+++ RECORD SET +++

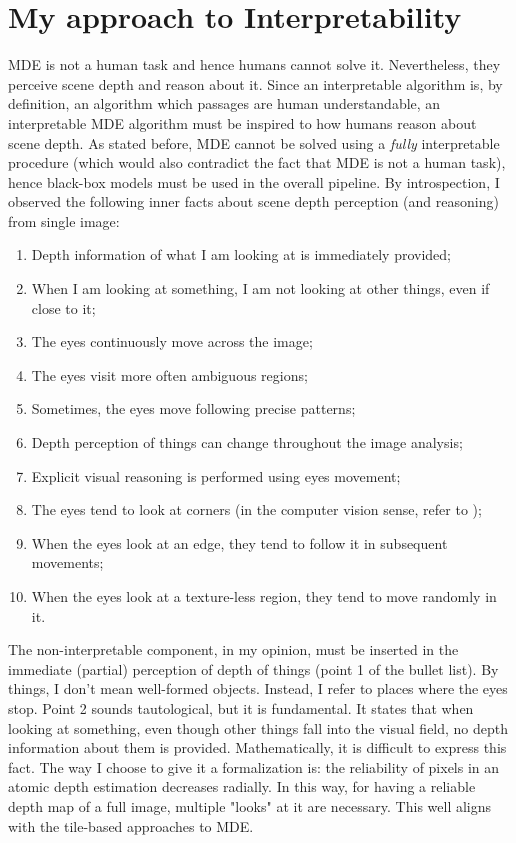 \section{My approach to Interpretability}
MDE is not a human task and hence humans cannot solve it.
Nevertheless, they perceive scene depth and reason about it.
Since an interpretable algorithm is, by definition, an algorithm which passages are human understandable, an interpretable MDE algorithm must be inspired to how humans reason about scene depth.
As stated before, MDE cannot be solved using a \textit{fully} interpretable procedure (which would also contradict the fact that MDE is not a human task), hence black-box models must be used in the overall pipeline.
By introspection, I observed the following inner facts about scene depth perception (and reasoning) from single image:
\begin{enumerate}
    \item{
        Depth information of what I am looking at is immediately provided;
    }
    \item{
        When I am looking at something, I am not looking at other things, even if close to it;
    }
    \item{
        The eyes continuously move across the image;
    }
    \item{
        The eyes visit more often ambiguous regions;
    }
    \item{
        Sometimes, the eyes move following precise patterns;
    }
    \item{
        Depth perception of things can change throughout the image analysis;
    }
    \item{
        Explicit visual reasoning is performed using eyes movement;
    }
    \item{
        The eyes tend to look at corners (in the computer vision sense, refer to \cite{computer_vision});
    }
    \item{
        When the eyes look at an edge, they tend to follow it in subsequent movements;
    }
    \item{
        When the eyes look at a texture-less region, they tend to move randomly in it.
    }
\end{enumerate}
The non-interpretable component, in my opinion, must be inserted in the immediate (partial) perception of depth of things (point 1 of the bullet list).
By things, I don't mean well-formed objects.
Instead, I refer to places where the eyes stop.
Point 2 sounds tautological, but it is fundamental.
It states that when looking at something, even though other things fall into the visual field, no depth information about them is provided.
Mathematically, it is difficult to express this fact.
The way I choose to give it a formalization is: the reliability of pixels in an atomic depth estimation decreases radially.
In this way, for having a reliable depth map of a full image, multiple "looks" at it are necessary.
This well aligns with the tile-based approaches to MDE.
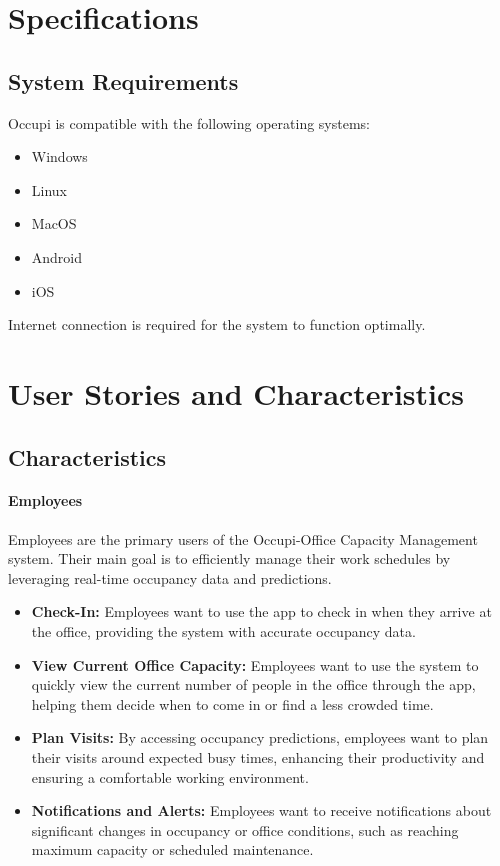 \documentclass[11pt,a4paper]{article}
\begin{document}
\section*{Specifications}

\subsection*{System Requirements}
Occupi is compatible with the following operating systems:
\begin{itemize}
    \item Windows
    \item Linux
    \item MacOS
    \item Android
    \item iOS
\end{itemize}
Internet connection is required for the system to function optimally.

\pagebreak

\section*{User Stories and Characteristics}

\subsection*{Characteristics}

\paragraph{Employees}
Employees are the primary users of the Occupi-Office Capacity Management system. Their main goal is to efficiently manage their work schedules by leveraging real-time occupancy data and predictions.

\begin{itemize}
    \item \textbf{Check-In:} Employees want to use the app to check in when they arrive at the office, providing the system with accurate occupancy data.
    \item \textbf{View Current Office Capacity:} Employees want to use the system to quickly view the current number of people in the office through the app, helping them decide when to come in or find a less crowded time.
    \item \textbf{Plan Visits:} By accessing occupancy predictions, employees want to plan their visits around expected busy times, enhancing their productivity and ensuring a comfortable working environment.
    \item \textbf{Notifications and Alerts:} Employees want to receive notifications about significant changes in occupancy or office conditions, such as reaching maximum capacity or scheduled maintenance.
\end{itemize}
\end{document}
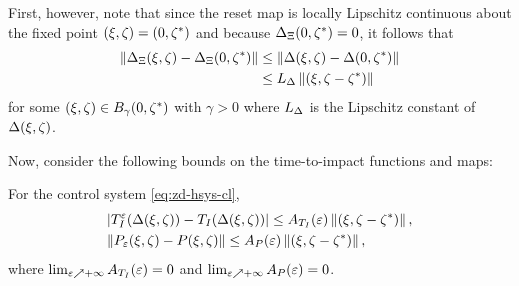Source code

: First, however, note that since the reset map is locally Lipschitz continuous
about the fixed point $(\xi, \zeta) = (0, \zeta^{*})$ and because $\Delta_{\Xi}(0, \zeta^{*}) = 0$, it
follows that
%
\begin{align} 
  \nonumber
  \left\| \Delta_{\Xi}(\xi, \zeta) - \Delta_{\Xi}(0, \zeta^{*}) \right\| &\leq \left\| \Delta(\xi, \zeta) -
    \Delta(0, \zeta^{*}) \right\|\\
  \label{eq:impact-Lipschitz}
  &\leq L_{\Delta} \left\|(\xi, \zeta - \zeta^{*})\right\|
\end{align}
%
for some $(\xi, \zeta) \in B_{\gamma}(0, \zeta^{*})$ with $\gamma > 0$ where $L_{\Delta}$ is the
Lipschitz constant of $\Delta(\xi, \zeta)$.

Now, consider the following bounds on the time-to-impact functions and
\Poincare{} maps:

\begin{lemma}
  \label{lemma:TIe-P-bounds}
  For the control system \eqref{eq:zd-hsys-cl},
  \begin{eqnarray*}
    &| T_{I}^{\varepsilon}(\Delta(\xi, \zeta)) - T_{I}(\Delta(\xi, \zeta)) | \leq A_{T_{I}}(\varepsilon) \left\|(\xi, \zeta - \zeta^{*})\right\|,\\
    &\| P_{\varepsilon}(\xi, \zeta) - P(\xi, \zeta) \| \leq A_{P}(\varepsilon) \left\|(\xi, \zeta - \zeta^{*})\right\|,
  \end{eqnarray*}
  where $\lim_{\varepsilon \nearrow +\infty} A_{T_{I}}(\varepsilon) = 0$ and $\lim_{\varepsilon \nearrow +\infty}A_{P}(\varepsilon) = 0$.\vgap
\end{lemma}

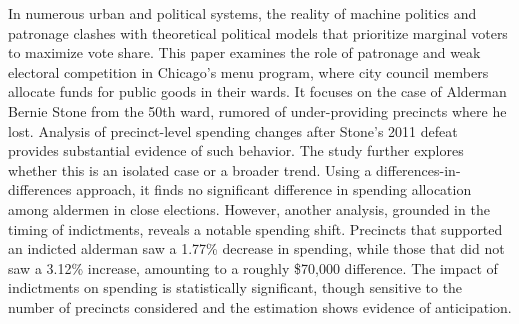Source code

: \begin{spacing}{1.0}
    In numerous urban and political systems, the reality of machine politics and patronage clashes with theoretical political models that prioritize marginal voters to maximize vote share.
    This paper examines the role of patronage and weak electoral competition in Chicago's menu program, where city council members allocate funds for public goods in their wards.
    It focuses on the case of Alderman Bernie Stone from the 50th ward, rumored of under-providing precincts where he lost. Analysis of precinct-level spending changes after Stone's 2011 defeat provides substantial evidence of such behavior. 
    The study further explores whether this is an isolated case or a broader trend. 
    Using a differences-in-differences approach, it finds no significant difference in spending allocation among aldermen in close elections. 
    However, another analysis, grounded in the timing of indictments, reveals a notable spending shift. 
    Precincts that supported an indicted alderman saw a 1.77\% decrease in spending, while those that did not saw a 3.12\% increase, amounting to a roughly \$70,000 difference. 
    The impact of indictments on spending is statistically significant, though sensitive to the number of precincts considered and the estimation shows evidence of anticipation.
\end{spacing}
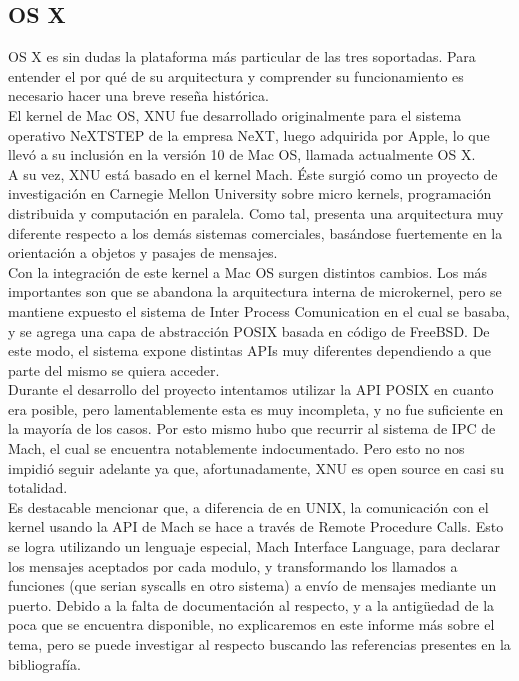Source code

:\subsection{OS X}

OS X es sin dudas la plataforma más particular de las tres soportadas. Para
entender el por qué de su arquitectura y comprender su funcionamiento es
necesario hacer una breve reseña histórica.\\

El kernel de Mac OS, XNU fue desarrollado originalmente para el sistema
operativo NeXTSTEP de la empresa NeXT, luego adquirida por Apple, lo que llevó
a su inclusión en la versión 10 de Mac OS, llamada actualmente OS X.\\

A su vez, XNU está basado en el kernel Mach. Éste surgió como un proyecto de
investigación en Carnegie Mellon University sobre micro kernels, programación
distribuida y computación en paralela. Como tal, presenta una arquitectura muy
diferente respecto a los demás sistemas comerciales, basándose fuertemente en la
orientación a objetos y pasajes de mensajes.\\

Con la integración de este kernel a Mac OS surgen distintos cambios. Los más
importantes son que se abandona la arquitectura interna de microkernel, pero se
mantiene expuesto el sistema de Inter Process Comunication en el cual se
basaba, y se agrega una capa de abstracción POSIX basada en código de FreeBSD.
De este modo, el sistema expone distintas APIs muy diferentes dependiendo a que
parte del mismo se quiera acceder.\\

Durante el desarrollo del proyecto intentamos utilizar la API POSIX en cuanto
era posible, pero lamentablemente esta es muy incompleta, y no fue suficiente
en la mayoría de los casos. Por esto mismo hubo que recurrir al sistema de IPC
de Mach, el cual se encuentra notablemente indocumentado. Pero esto no nos impidió
seguir adelante ya que, afortunadamente, XNU es open source en casi su totalidad. \\

Es destacable mencionar que, a diferencia de en UNIX, la comunicación con el
kernel usando la API de Mach se hace a través de Remote Procedure Calls. Esto
se logra utilizando un lenguaje especial, Mach Interface Language, para
declarar los mensajes aceptados por cada modulo, y transformando los llamados a
funciones (que serian syscalls en otro sistema) a envío de mensajes mediante un
puerto.  Debido a la falta de documentación al respecto, y a la antigüedad de
la poca que se encuentra disponible, no explicaremos en este informe más sobre
el tema, pero se puede investigar al respecto buscando las referencias
presentes en la bibliografía.\\

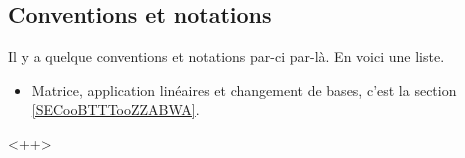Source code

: 









\immediate\closeout\themetoc

\subsection*{Conventions et notations}

Il y a quelque conventions et notations par-ci par-là. En voici une liste.
\begin{itemize}
    \item Matrice, application linéaires et changement de bases, c'est la section \ref{SECooBTTTooZZABWA}.
\end{itemize}
<++>

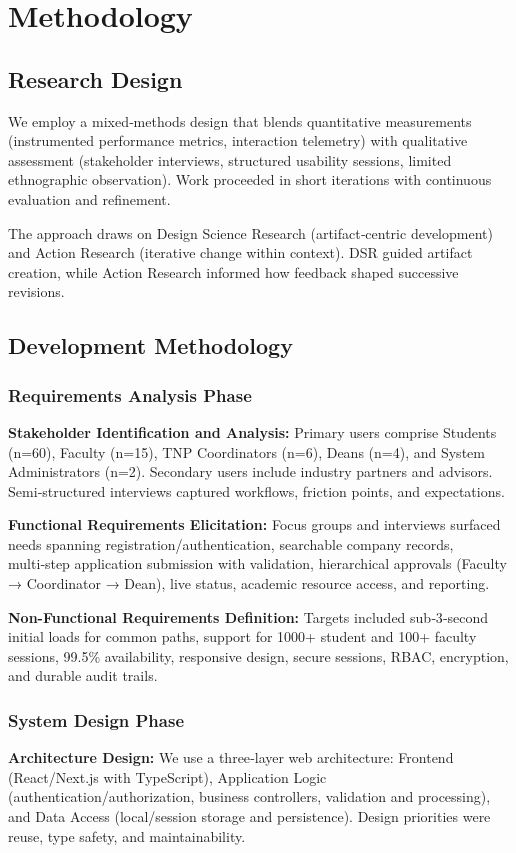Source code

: \documentclass[conference]{IEEEtran}
\begin{document}
\section{Methodology}

\subsection{Research Design}
We employ a mixed‑methods design that blends quantitative measurements (instrumented performance metrics, interaction telemetry) with qualitative assessment (stakeholder interviews, structured usability sessions, limited ethnographic observation). Work proceeded in short iterations with continuous evaluation and refinement.

The approach draws on Design Science Research (artifact‑centric development) and Action Research (iterative change within context). DSR guided artifact creation, while Action Research informed how feedback shaped successive revisions.

\subsection{Development Methodology}

\subsubsection{Requirements Analysis Phase}
\textbf{Stakeholder Identification and Analysis:} Primary users comprise Students (n=60), Faculty (n=15), TNP Coordinators (n=6), Deans (n=4), and System Administrators (n=2). Secondary users include industry partners and advisors. Semi‑structured interviews captured workflows, friction points, and expectations.

\textbf{Functional Requirements Elicitation:} Focus groups and interviews surfaced needs spanning registration/authentication, searchable company records, multi‑step application submission with validation, hierarchical approvals (Faculty → Coordinator → Dean), live status, academic resource access, and reporting.

\textbf{Non-Functional Requirements Definition:} Targets included sub‑3‑second initial loads for common paths, support for 1000+ student and 100+ faculty sessions, 99.5\% availability, responsive design, secure sessions, RBAC, encryption, and durable audit trails.

\subsubsection{System Design Phase}
\textbf{Architecture Design:} We use a three‑layer web architecture: Frontend (React/Next.js with TypeScript), Application Logic (authentication/authorization, business controllers, validation and processing), and Data Access (local/session storage and persistence). Design priorities were reuse, type safety, and maintainability.
\end{document}
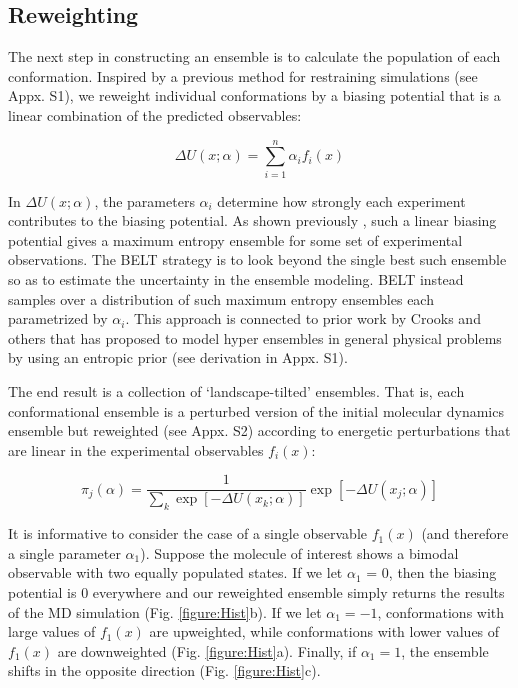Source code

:\documentclass[11pt,titlepage]{article}
\begin{document}
\subsection*{Reweighting}

The next step in constructing an ensemble is to calculate the population of each conformation.  Inspired by a previous method for restraining simulations  \citep{chodera2012} (see Appx. S1), we reweight individual conformations by a biasing potential that is a linear combination of the predicted observables:

$$\Delta U(x;\alpha) = \sum_{i=1}^n \alpha_i f_i(x)$$

In $\Delta U(x;\alpha)$, the parameters $\alpha_i$ determine how strongly each experiment contributes to the biasing potential.  As shown previously \citep{chodera2012}, such a linear biasing potential gives a maximum entropy ensemble for some set of experimental observations. The BELT strategy is to look beyond the single best such ensemble so as to estimate the uncertainty in the ensemble modeling. BELT instead samples over a distribution of such maximum entropy ensembles each parametrized by $\alpha_i$. This approach is connected to prior work by Crooks and others that has proposed to model hyper ensembles in general physical problems by using an entropic prior (see derivation in Appx. S1). 

The end result is a collection of `landscape-tilted' ensembles. That is, each conformational ensemble is a perturbed version of the initial molecular dynamics ensemble but reweighted (see Appx. S2) according to energetic perturbations that are linear in the experimental observables $f_i(x)$:

$$\pi_j(\alpha) = \frac{1}{\sum_k \exp[-\Delta U(x_k;\alpha)]} \exp[-\Delta U(x_j;\alpha)]$$

It is informative to consider the case of a single observable $f_1(x)$ (and therefore a single parameter $\alpha_1$).  Suppose the molecule of interest shows a bimodal observable with two equally populated states.  If we let $\alpha_1$ = 0, then the biasing potential is $0$ everywhere and our reweighted ensemble simply returns the results of the MD simulation (Fig. \ref{figure:Hist}b).  If we let $\alpha_1 = -1$, conformations with large values of $f_1(x)$ are upweighted, while conformations with lower values of $f_1(x)$ are downweighted (Fig. \ref{figure:Hist}a).  Finally, if $\alpha_1 = 1$, the ensemble shifts in the opposite direction (Fig. \ref{figure:Hist}c).  
\end{document}
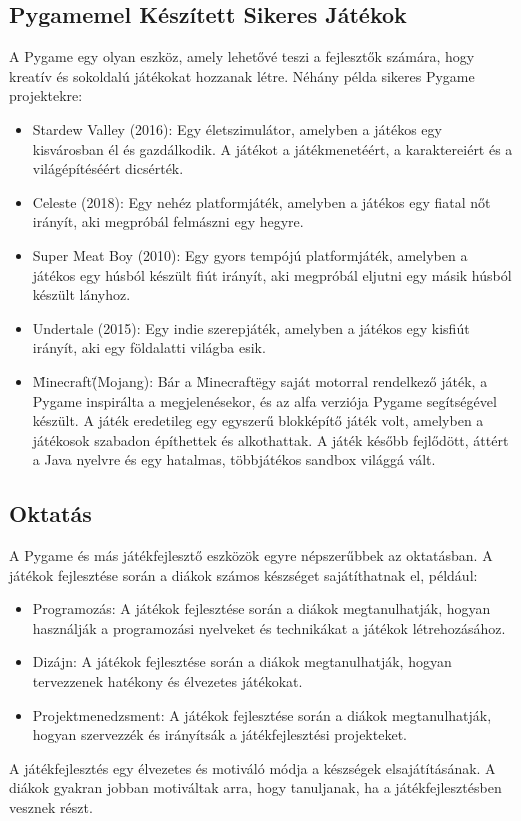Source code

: \subsection{Pygamemel Készített Sikeres Játékok}
A Pygame egy olyan eszköz, amely lehetővé teszi a fejlesztők számára, hogy kreatív és sokoldalú játékokat hozzanak létre. Néhány példa sikeres Pygame projektekre:

\begin{itemize}
    
    \item Stardew Valley (2016): Egy életszimulátor, amelyben a játékos egy kisvárosban él és gazdálkodik. A játékot a játékmenetéért, a karaktereiért és a világépítéséért dicsérték.
    
    \item Celeste (2018): Egy nehéz platformjáték, amelyben a játékos egy fiatal nőt irányít, aki megpróbál felmászni egy hegyre.
    
    \item Super Meat Boy (2010): Egy gyors tempójú platformjáték, amelyben a játékos egy húsból készült fiút irányít, aki megpróbál eljutni egy másik húsból készült lányhoz.
    
    \item Undertale (2015): Egy indie szerepjáték, amelyben a játékos egy kisfiút irányít, aki egy földalatti világba esik.


    \item\"Minecraft\" (Mojang): Bár a \"Minecraft\" egy saját motorral rendelkező játék, a Pygame inspirálta a megjelenésekor, és az alfa verziója Pygame segítségével készült.  A játék eredetileg egy egyszerű blokképítő játék volt, amelyben a játékosok szabadon építhettek és alkothattak. A játék később fejlődött, áttért a Java nyelvre és egy hatalmas, többjátékos sandbox világgá vált.
    
\end{itemize}

\subsection{Oktatás} 
A Pygame és más játékfejlesztő eszközök egyre népszerűbbek az oktatásban. A játékok fejlesztése során a diákok számos készséget sajátíthatnak el, például:


\begin{itemize}
    
    \item Programozás: A játékok fejlesztése során a diákok megtanulhatják, hogyan használják a programozási nyelveket és technikákat a játékok létrehozásához.
    \item Dizájn: A játékok fejlesztése során a diákok megtanulhatják, hogyan tervezzenek hatékony és élvezetes játékokat.
    \item Projektmenedzsment: A játékok fejlesztése során a diákok megtanulhatják, hogyan szervezzék és irányítsák a játékfejlesztési projekteket.
\end{itemize}
A játékfejlesztés egy élvezetes és motiváló módja a készségek elsajátításának. A diákok gyakran jobban motiváltak arra, hogy tanuljanak, ha a játékfejlesztésben vesznek részt.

+++

* ACTION ITEM
Show the lines in the entries above that include the string "Occupi".

* EXERCISE RESPONSE
Occupi is compatible with the following operating systems:
Employees are the primary users of the Occupi-Office Capacity Management system. Their main goal is to efficiently manage their work schedules by leveraging real-time occupancy data and predictions.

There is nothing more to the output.